The appearance of the unnamed passenger and the violent plans he details mark a turning point in the film, and after his ride with Travis, Travis's own violent plans begin to take shape. Halfway through the film, Travis pulls over to a curb and sits with the unnamed passenger, waiting quietly then listening as the passenger reveals his violent and sexually grotesque plans to murder his unfaithful wife. The passenger directs Travis's gaze, as a director might, to the lighted window where his wife is, tells Travis his wife is sleeping with a black man, then describes his plans for murder in gruesome detail. The passenger uses hateful language to describe the black man as well as what he'll do to his wife, giving voice to much of the hate Travis already feels. After this scene, nothing in the movie is the same. The passenger plants the idea of extreme violence in Travis's head. In just a few scenes, Travis will seek out a gun of his own, like the one the passenger has.

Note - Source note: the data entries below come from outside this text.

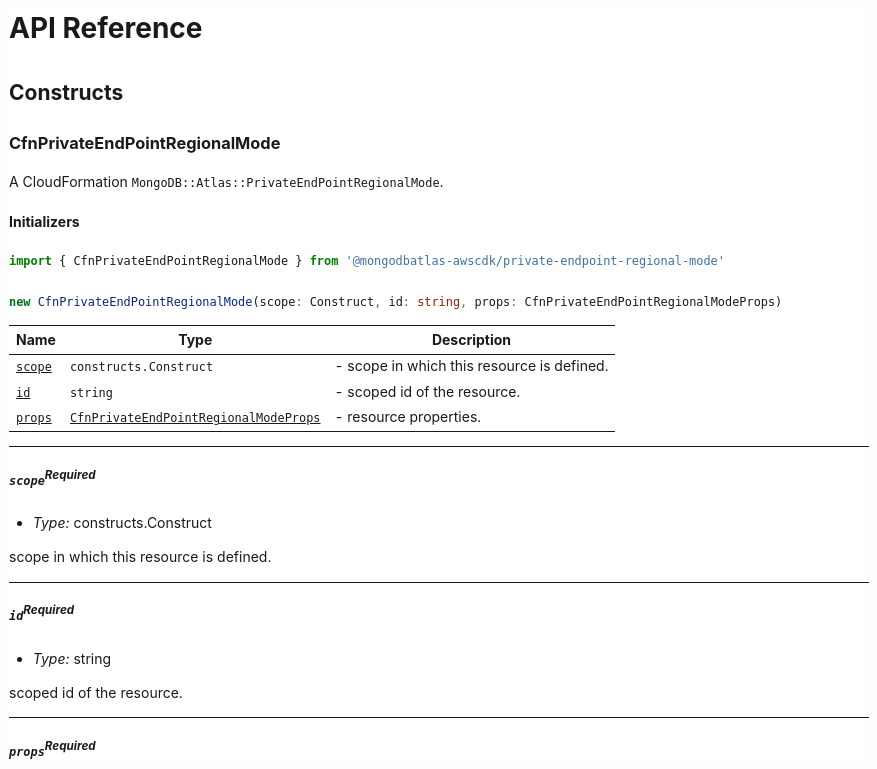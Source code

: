 # API Reference <a name="API Reference" id="api-reference"></a>

## Constructs <a name="Constructs" id="Constructs"></a>

### CfnPrivateEndPointRegionalMode <a name="CfnPrivateEndPointRegionalMode" id="@mongodbatlas-awscdk/private-endpoint-regional-mode.CfnPrivateEndPointRegionalMode"></a>

A CloudFormation `MongoDB::Atlas::PrivateEndPointRegionalMode`.

#### Initializers <a name="Initializers" id="@mongodbatlas-awscdk/private-endpoint-regional-mode.CfnPrivateEndPointRegionalMode.Initializer"></a>

```typescript
import { CfnPrivateEndPointRegionalMode } from '@mongodbatlas-awscdk/private-endpoint-regional-mode'

new CfnPrivateEndPointRegionalMode(scope: Construct, id: string, props: CfnPrivateEndPointRegionalModeProps)
```

| **Name** | **Type** | **Description** |
| --- | --- | --- |
| <code><a href="#@mongodbatlas-awscdk/private-endpoint-regional-mode.CfnPrivateEndPointRegionalMode.Initializer.parameter.scope">scope</a></code> | <code>constructs.Construct</code> | - scope in which this resource is defined. |
| <code><a href="#@mongodbatlas-awscdk/private-endpoint-regional-mode.CfnPrivateEndPointRegionalMode.Initializer.parameter.id">id</a></code> | <code>string</code> | - scoped id of the resource. |
| <code><a href="#@mongodbatlas-awscdk/private-endpoint-regional-mode.CfnPrivateEndPointRegionalMode.Initializer.parameter.props">props</a></code> | <code><a href="#@mongodbatlas-awscdk/private-endpoint-regional-mode.CfnPrivateEndPointRegionalModeProps">CfnPrivateEndPointRegionalModeProps</a></code> | - resource properties. |

---

##### `scope`<sup>Required</sup> <a name="scope" id="@mongodbatlas-awscdk/private-endpoint-regional-mode.CfnPrivateEndPointRegionalMode.Initializer.parameter.scope"></a>

- *Type:* constructs.Construct

scope in which this resource is defined.

---

##### `id`<sup>Required</sup> <a name="id" id="@mongodbatlas-awscdk/private-endpoint-regional-mode.CfnPrivateEndPointRegionalMode.Initializer.parameter.id"></a>

- *Type:* string

scoped id of the resource.

---

##### `props`<sup>Required</sup> <a name="props" id="@mongodbatlas-awscdk/private-endpoint-regional-mode.CfnPrivateEndPointRegionalMode.Initializer.parameter.props"></a>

Scorsese makes a cameo appearance in Taxi Driver as the unnamed passenger, and this is not the first time in film history that a director has acted in the movie in a small role that changes the course of the film. In Chinatown, a 1974 film staring Jack Nicholson, the director, Roman Polanski, has a small but influential cameo as well. Halfway through the film, Polanski appears briefly as a thug who slashes the hero's nose, changing the film from a light detective story to a story that takes place in a dangerous underworld. Similarly, Scorsese's part in Taxi Driver broaches the idea of twisted violence, which had not been present before. Historical accounts of the making of Taxi Driver point out that another actor was slated to play the role of the passenger. When the actor got sick, Scorsese decided on the spur of the moment to play the role himself.